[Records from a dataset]
============

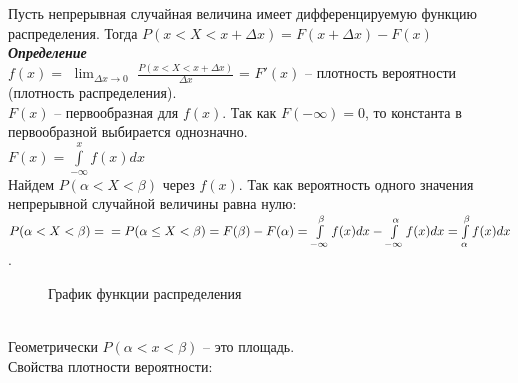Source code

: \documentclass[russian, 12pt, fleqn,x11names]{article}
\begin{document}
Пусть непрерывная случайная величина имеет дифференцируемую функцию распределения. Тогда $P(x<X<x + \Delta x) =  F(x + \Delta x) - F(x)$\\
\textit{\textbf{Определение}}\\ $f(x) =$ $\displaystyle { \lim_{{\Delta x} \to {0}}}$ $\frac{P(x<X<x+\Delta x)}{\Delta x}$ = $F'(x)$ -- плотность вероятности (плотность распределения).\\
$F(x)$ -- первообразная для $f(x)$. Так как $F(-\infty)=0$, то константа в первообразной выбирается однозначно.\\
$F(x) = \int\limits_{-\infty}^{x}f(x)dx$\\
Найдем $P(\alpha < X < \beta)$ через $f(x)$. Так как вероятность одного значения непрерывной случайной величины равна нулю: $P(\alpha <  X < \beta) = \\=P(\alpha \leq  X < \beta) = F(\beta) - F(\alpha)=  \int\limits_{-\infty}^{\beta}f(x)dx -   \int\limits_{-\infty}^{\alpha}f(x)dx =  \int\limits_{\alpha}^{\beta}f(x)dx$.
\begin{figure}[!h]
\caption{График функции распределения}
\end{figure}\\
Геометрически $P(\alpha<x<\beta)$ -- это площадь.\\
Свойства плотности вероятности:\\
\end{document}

============

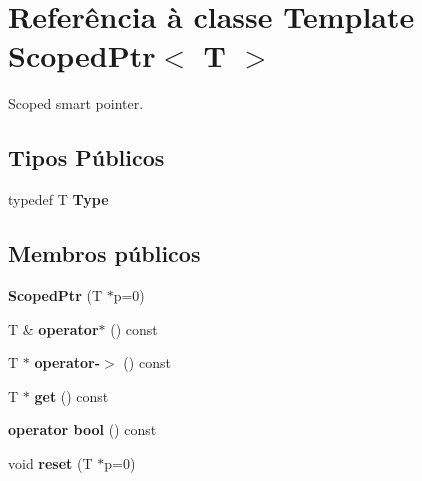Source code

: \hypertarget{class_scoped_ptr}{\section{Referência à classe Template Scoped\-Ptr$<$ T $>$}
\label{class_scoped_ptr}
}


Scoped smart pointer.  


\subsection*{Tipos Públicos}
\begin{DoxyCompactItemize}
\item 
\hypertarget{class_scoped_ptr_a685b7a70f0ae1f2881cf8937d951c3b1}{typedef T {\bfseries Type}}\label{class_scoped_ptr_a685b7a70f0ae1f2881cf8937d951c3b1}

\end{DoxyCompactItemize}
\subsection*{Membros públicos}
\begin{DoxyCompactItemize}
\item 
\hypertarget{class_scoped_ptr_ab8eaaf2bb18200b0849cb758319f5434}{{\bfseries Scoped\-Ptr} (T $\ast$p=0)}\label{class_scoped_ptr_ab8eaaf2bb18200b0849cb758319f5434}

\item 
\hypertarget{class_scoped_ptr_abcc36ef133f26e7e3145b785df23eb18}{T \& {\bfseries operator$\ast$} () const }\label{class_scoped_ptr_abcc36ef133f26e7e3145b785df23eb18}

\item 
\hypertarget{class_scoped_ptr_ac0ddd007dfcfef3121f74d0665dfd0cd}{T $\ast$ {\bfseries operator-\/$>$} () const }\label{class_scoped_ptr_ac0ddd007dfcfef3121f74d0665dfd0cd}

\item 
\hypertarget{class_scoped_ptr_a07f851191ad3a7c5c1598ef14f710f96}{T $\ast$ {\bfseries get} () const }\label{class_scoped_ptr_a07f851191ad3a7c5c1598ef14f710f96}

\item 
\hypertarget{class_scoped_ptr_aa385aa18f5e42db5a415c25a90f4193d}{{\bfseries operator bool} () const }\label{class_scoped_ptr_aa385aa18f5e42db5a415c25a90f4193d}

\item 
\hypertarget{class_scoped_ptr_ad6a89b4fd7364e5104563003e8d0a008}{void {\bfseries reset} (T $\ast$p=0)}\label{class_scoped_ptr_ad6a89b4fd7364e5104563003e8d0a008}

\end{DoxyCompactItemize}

============

_Prompt_:
The lines needed are those in the data above that hold the string "alpha"; copy each of them.

_Written response_:
Найдем $P(\alpha < X < \beta)$ через $f(x)$. Так как вероятность одного значения непрерывной случайной величины равна нулю: $P(\alpha <  X < \beta) = \\=P(\alpha \leq  X < \beta) = F(\beta) - F(\alpha)=  \int\limits_{-\infty}^{\beta}f(x)dx -   \int\limits_{-\infty}^{\alpha}f(x)dx =  \int\limits_{\alpha}^{\beta}f(x)dx$.
Геометрически $P(\alpha<x<\beta)$ -- это площадь.\\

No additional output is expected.